Most of the trading in the Indian stock market takes place on its two stock exchanges – the Bombay Stock Exchange (BSE) and the National Stock Exchange (NSE). The BSE has been in existence since 1875. The NSE, on the other hand, was founded in 1992 and started trading in 1994. However, both exchanges follow the same trading mechanism, trading hours, settlement process, etc. The BSE has about 4,700 listed firms, whereas the rival NSE has about 1,200. Out of all the listed firms on the BSE, only about 500 firms constitute more than 90% of its market capitalization.
The Bombay Stock Exchange (BSE) – reflect the performance of various broad investment themes. Investment seeks to identify specific social, economic, industrial, environmental or demographic trends and their long-term secular, cyclical and structural influences on the world’s economies and markets. The National Stock Exchange (NSE) – is designed on the basis of quantitative models / investment strategies to provide a single value for the aggregate performance of a number of companies.
Then BSE determines a Free-float factor that is a multiple of the market capitalization of the companies. This helps in determining the free-float market capitalization based on the details submitted by the company. Then, Ratio and Proportion are used based on the base index of 100. This helps to determine the Sensex.

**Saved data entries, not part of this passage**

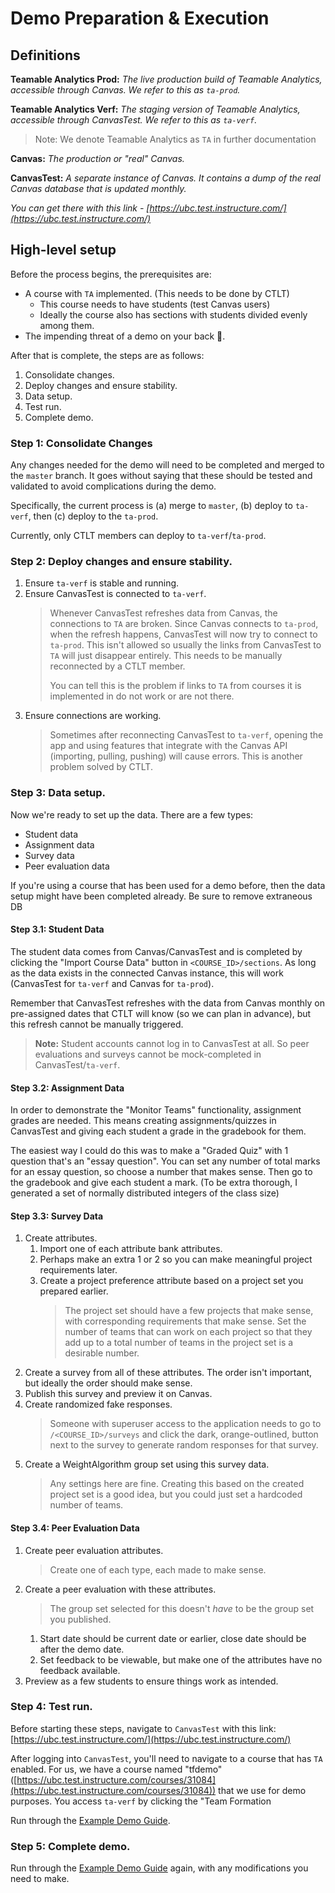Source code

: # Demo Preparation & Execution

## Definitions

**Teamable Analytics Prod:**
*The live production build of Teamable Analytics, accessible through Canvas. We refer to this as `ta-prod`.*

**Teamable Analytics Verf:**
*The staging version of Teamable Analytics, accessible through CanvasTest. We refer to this as `ta-verf`.*

> Note: We denote Teamable Analytics as `TA` in further documentation

**Canvas:**
*The production or "real" Canvas.*

**CanvasTest:**
*A separate instance of Canvas. It contains a dump of the real Canvas database that is updated monthly.*

*You can get there with this link - [https://ubc.test.instructure.com/](https://ubc.test.instructure.com/)*

## High-level setup

Before the process begins, the prerequisites are:

- A course with `TA` implemented. (This needs to be done by CTLT)
    - This course needs to have students (test Canvas users)
    - Ideally the course also has sections with students divided evenly among them.
- The impending threat of a demo on your back 👀.

After that is complete, the steps are as follows:

1. Consolidate changes.
2. Deploy changes and ensure stability.
3. Data setup.
4. Test run.
5. Complete demo.

### Step 1: Consolidate Changes

Any changes needed for the demo will need to be completed and merged to the `master` branch. It goes without saying that
these should be tested and validated to avoid complications during the demo.

Specifically, the current process is (a) merge to `master`, (b) deploy to `ta-verf`, then (c) deploy to the `ta-prod`.

Currently, only CTLT members can deploy to `ta-verf`/`ta-prod`.

### Step 2: Deploy changes and ensure stability.

1. Ensure `ta-verf` is stable and running.
2. Ensure CanvasTest is connected to `ta-verf`.
   > Whenever CanvasTest refreshes data from Canvas, the connections to `TA` are broken. Since Canvas connects to 
   > `ta-prod`, when the refresh happens, CanvasTest will now try to connect to `ta-prod`. This isn't allowed so 
   > usually the links from CanvasTest to `TA` will just disappear entirely. This needs to be manually reconnected by 
   > a CTLT member.
   >
   > You can tell this is the problem if links to `TA` from courses it is implemented in do not work or are not there.
3. Ensure connections are working.
   > Sometimes after reconnecting CanvasTest to `ta-verf`, opening the app and using features that integrate with the
   > Canvas API (importing, pulling, pushing) will cause errors. This is another problem solved by CTLT.

### Step 3: Data setup.

Now we're ready to set up the data. There are a few types:

- Student data
- Assignment data
- Survey data
- Peer evaluation data

If you're using a course that has been used for a demo before, then the data setup might have been completed already.
Be sure to remove extraneous DB 

#### Step 3.1: Student Data

The student data comes from Canvas/CanvasTest and is completed by clicking the "Import Course Data" button in
`<COURSE_ID>/sections`. As long as the data exists in the connected Canvas instance, this will work
(CanvasTest for `ta-verf` and Canvas for `ta-prod`).

Remember that CanvasTest refreshes with the data from Canvas monthly on pre-assigned dates that CTLT will know (so we
can plan in advance), but this refresh cannot be manually triggered.

> **Note:** Student accounts cannot log in to CanvasTest at all. So peer evaluations and surveys cannot be mock-completed in
> CanvasTest/`ta-verf`.

#### Step 3.2: Assignment Data

In order to demonstrate the "Monitor Teams" functionality, assignment grades are needed. This means creating
assignments/quizzes in CanvasTest and giving each student a grade in the gradebook for them.

The easiest way I could do this was to make a "Graded Quiz" with 1 question that's an "essay question". You can set any
number of total marks for an essay question, so choose a number that makes sense. Then go to the gradebook and give each
student a mark. (To be extra thorough, I generated a set of normally distributed integers of the class size)

#### Step 3.3: Survey Data

1. Create attributes.
    1. Import one of each attribute bank attributes.
    2. Perhaps make an extra 1 or 2 so you can make meaningful project requirements later.
    3. Create a project preference attribute based on a project set you prepared earlier.
       > The project set should have a few projects that make sense, with corresponding requirements that make sense. Set the number of teams that can work on each project so that they add up to a total number of teams in the project set is a desirable number.
2. Create a survey from all of these attributes. The order isn't important, but ideally the order should make sense.
3. Publish this survey and preview it on Canvas.
4. Create randomized fake responses.
   > Someone with superuser access to the application needs to go to `/<COURSE_ID>/surveys` and click the dark,
   > orange-outlined, button next to the survey to generate random responses for that survey.
5. Create a WeightAlgorithm group set using this survey data.
   > Any settings here are fine. Creating this based on the created project set is a good idea, but you could just set
   > a hardcoded number of teams.

#### Step 3.4: Peer Evaluation Data

1. Create peer evaluation attributes.
   > Create one of each type, each made to make sense.
2. Create a peer evaluation with these attributes.
   > The group set selected for this doesn't *have* to be the group set you published.
    1. Start date should be current date or earlier, close date should be after the demo date.
    2. Set feedback to be viewable, but make one of the attributes have no feedback available.
3. Preview as a few students to ensure things work as intended.

### Step 4: Test run.

Before starting these steps, navigate to `CanvasTest` with this link: [https://ubc.test.instructure.com/](https://ubc.test.instructure.com/)

After logging into `CanvasTest`, you'll need to navigate to a course that has `TA` enabled. For us, we have a course named "tfdemo" ([https://ubc.test.instructure.com/courses/31084](https://ubc.test.instructure.com/courses/31084)) that we use for demo purposes. You access `ta-verf` by clicking the "Team Formation 

Run through the [Example Demo Guide](exmaple-demo-steps.md).

### Step 5: Complete demo.

Run through the [Example Demo Guide](exmaple-demo-steps.md) again, with any modifications you need to make.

Sensex is the stock market index indicator for the BSE. It was first published in 1986. The calculation of Sensex is done by a Free-Float method that came into existence from September 1, 2003. The level of Sensex is a direct indication of the performance of 30 stocks in the market. The market capitalization is being done by multiplying all the shares issued by the company with the price of its stock.
SEBI (Securities and Exchange Board of India) is the capital market regulator and has made it mandatory for fund houses to declare a benchmark index. A benchmark is a standard against which the performance of a mutual fund can be measured. Since 2012, SEBI made it mandatory for fund houses to declare a benchmark index. It basically indicates what the fund has earned against what it should have earned.

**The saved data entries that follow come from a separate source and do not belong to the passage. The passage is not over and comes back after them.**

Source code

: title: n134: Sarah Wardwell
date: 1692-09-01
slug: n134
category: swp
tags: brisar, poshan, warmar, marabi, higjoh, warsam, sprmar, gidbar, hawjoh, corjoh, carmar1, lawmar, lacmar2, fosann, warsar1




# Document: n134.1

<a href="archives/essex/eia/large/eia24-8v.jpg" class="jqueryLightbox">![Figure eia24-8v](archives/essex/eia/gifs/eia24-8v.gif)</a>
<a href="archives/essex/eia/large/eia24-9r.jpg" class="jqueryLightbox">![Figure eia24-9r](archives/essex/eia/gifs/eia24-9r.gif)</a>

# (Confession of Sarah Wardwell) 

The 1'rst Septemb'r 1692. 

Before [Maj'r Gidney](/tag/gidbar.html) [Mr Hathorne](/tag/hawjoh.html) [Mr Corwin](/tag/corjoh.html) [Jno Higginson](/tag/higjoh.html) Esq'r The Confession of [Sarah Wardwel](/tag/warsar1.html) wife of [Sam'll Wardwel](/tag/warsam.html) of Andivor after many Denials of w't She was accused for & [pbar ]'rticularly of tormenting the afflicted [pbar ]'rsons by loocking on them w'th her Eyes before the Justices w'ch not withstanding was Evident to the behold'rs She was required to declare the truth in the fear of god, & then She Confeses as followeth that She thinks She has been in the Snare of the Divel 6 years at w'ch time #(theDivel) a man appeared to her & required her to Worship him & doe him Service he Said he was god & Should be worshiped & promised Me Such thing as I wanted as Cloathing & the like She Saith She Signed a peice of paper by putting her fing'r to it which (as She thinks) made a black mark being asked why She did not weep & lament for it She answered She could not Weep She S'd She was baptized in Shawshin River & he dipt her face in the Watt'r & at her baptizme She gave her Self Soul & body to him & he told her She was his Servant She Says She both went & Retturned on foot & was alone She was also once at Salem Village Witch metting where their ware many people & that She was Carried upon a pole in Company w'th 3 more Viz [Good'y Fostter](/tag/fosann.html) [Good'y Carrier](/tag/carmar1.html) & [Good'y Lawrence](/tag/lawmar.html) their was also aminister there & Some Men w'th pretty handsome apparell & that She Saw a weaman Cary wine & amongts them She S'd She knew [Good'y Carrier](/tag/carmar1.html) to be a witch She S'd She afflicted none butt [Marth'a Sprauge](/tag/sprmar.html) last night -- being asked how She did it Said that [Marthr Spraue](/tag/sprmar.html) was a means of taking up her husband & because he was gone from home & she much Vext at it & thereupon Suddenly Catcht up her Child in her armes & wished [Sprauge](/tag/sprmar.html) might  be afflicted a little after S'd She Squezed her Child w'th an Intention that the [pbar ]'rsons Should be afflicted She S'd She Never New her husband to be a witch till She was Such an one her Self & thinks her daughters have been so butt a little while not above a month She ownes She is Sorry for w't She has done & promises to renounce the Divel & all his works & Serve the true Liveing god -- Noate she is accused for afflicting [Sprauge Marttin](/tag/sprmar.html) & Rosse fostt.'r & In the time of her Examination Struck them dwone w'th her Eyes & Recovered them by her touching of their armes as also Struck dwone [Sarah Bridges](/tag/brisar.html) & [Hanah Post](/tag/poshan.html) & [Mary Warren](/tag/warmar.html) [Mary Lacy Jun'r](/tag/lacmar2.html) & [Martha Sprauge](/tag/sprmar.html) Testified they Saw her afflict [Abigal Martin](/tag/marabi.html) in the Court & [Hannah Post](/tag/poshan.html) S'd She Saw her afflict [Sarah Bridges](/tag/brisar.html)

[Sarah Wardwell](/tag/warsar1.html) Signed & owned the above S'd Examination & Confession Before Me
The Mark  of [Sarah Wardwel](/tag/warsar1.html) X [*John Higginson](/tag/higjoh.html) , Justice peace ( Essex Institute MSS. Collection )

Following are the things to be remembered before investing. There are a lot of factors you should look into before selecting a fund which will match your investment goals.

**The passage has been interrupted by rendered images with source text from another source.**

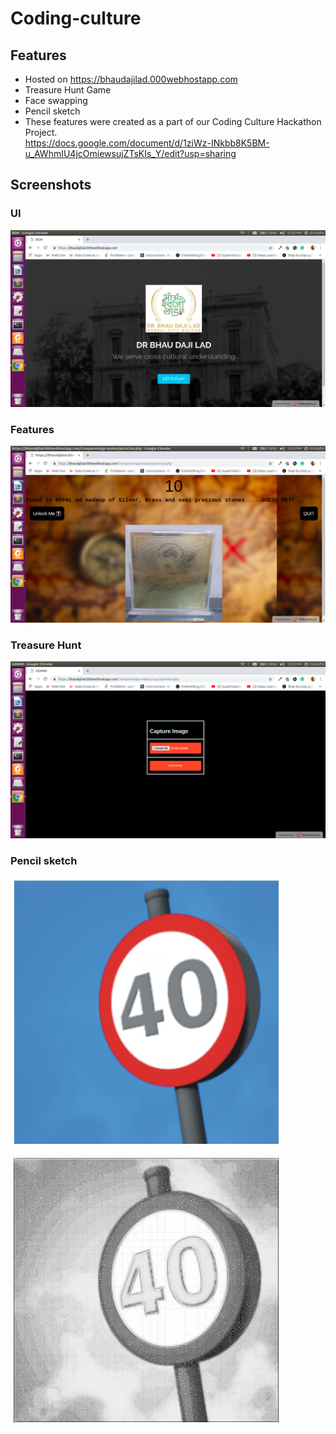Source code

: 



# Coding-culture 


## Features

* Hosted on https://bhaudajilad.000webhostapp.com
* Treasure Hunt Game
* Face swapping
* Pencil sketch
* These features were created as a part of our Coding Culture Hackathon Project.<br />
https://docs.google.com/document/d/1ziWz-INkbb8K5BM-u_AWhmIU4jcOmiewsujZTsKIs_Y/edit?usp=sharing


## Screenshots

### UI
![Screenshot](1.png)

### Features
![Screenshot](2.png)

### Treasure Hunt
![Screenshot](3.png)

### Pencil sketch
![Screenshot](sign.png)

![Screenshot](sign_pencil.png)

•Higher rates – don’t blindly invest in the fund with the highest returns. Invest based on the duration you want to invest for. Every person’s financial condition is different.
•Evaluate the funds you invest in yourself – don’t invest in a fund because of its popularity. Review your investment from time to time but not too often. Once a few weeks is good enough.
To ensure that the fund is in good hands, choose a fund house having fund manager with a good amount of experience managing small/mid-cap funds and associated with these funds for some good numbers of years.
The lure of big money has always thrown investors into the lap of stock markets. Although no sure-shot formula has yet been discovered for success in stock markets, here are some golden rules which, if followed prudently, may increase your chances of getting a good return.
•Trading is not gambling, never trade with a profit target in mind.
•You need to preserve your capital for great trades with high probability of high profit.
•A trade is not just up or down, it is a complete plan
Most of the times the best strategy is to sit and watch on the sidelines
•Never buy a stock because its price has come down and never sell a stock because it has gone up.
•Buy a technically strong stock, ideally on dips, and sell a technically weak stock ideally on upticks.
•Risk only what you can afford to lose. Trade with the money you can throw away tomorrow and feel nothing about it.
•If you cannot sleep peacefully with a position, you need to scale down
•Trade with enough buffer margin and keep at least 30% extra margin.
•Let your profits run, cut your losses short.
•After a big win, cool off and take a break. After a big loss, take a week off.
•Invest in business you understand, with your surplus funds
People say in stock exchange, the money disappears and from the losers perspective this is true. Along with wealthy and institutional investors, a very large number of small investors are also served by the stock market for their small amount of investments. It is really a case of value perception. The stock market has an inherent flaw – it is based on unrealistic valuation that people confuse with real cash. Price crashes are the market’s way of destroying fictions and restoring reality.
It was a fiction and where do the money go? There was no money. It is just a fictional estimate of value that the real events didn’t confirm. Due to the way stocks are traded, investors can lose quite a bit of money, if they don’t understand how fluctuating share prices affect their wealth. In the simplest sense, investors buy shares at a certain price and can then sell the shares to realize capital gains. However, if a decline in the perceived value of the stock results in a dramatic drop in the stock price, the investor will not realize a gain.
In short “Stock Market is a mad man’s play ground. Purchase nothing and sell nothing, but you loose everything. A selected few go on gaining by manipulating the gain from ignorant mass. Hence, more people looses to make few people rich”.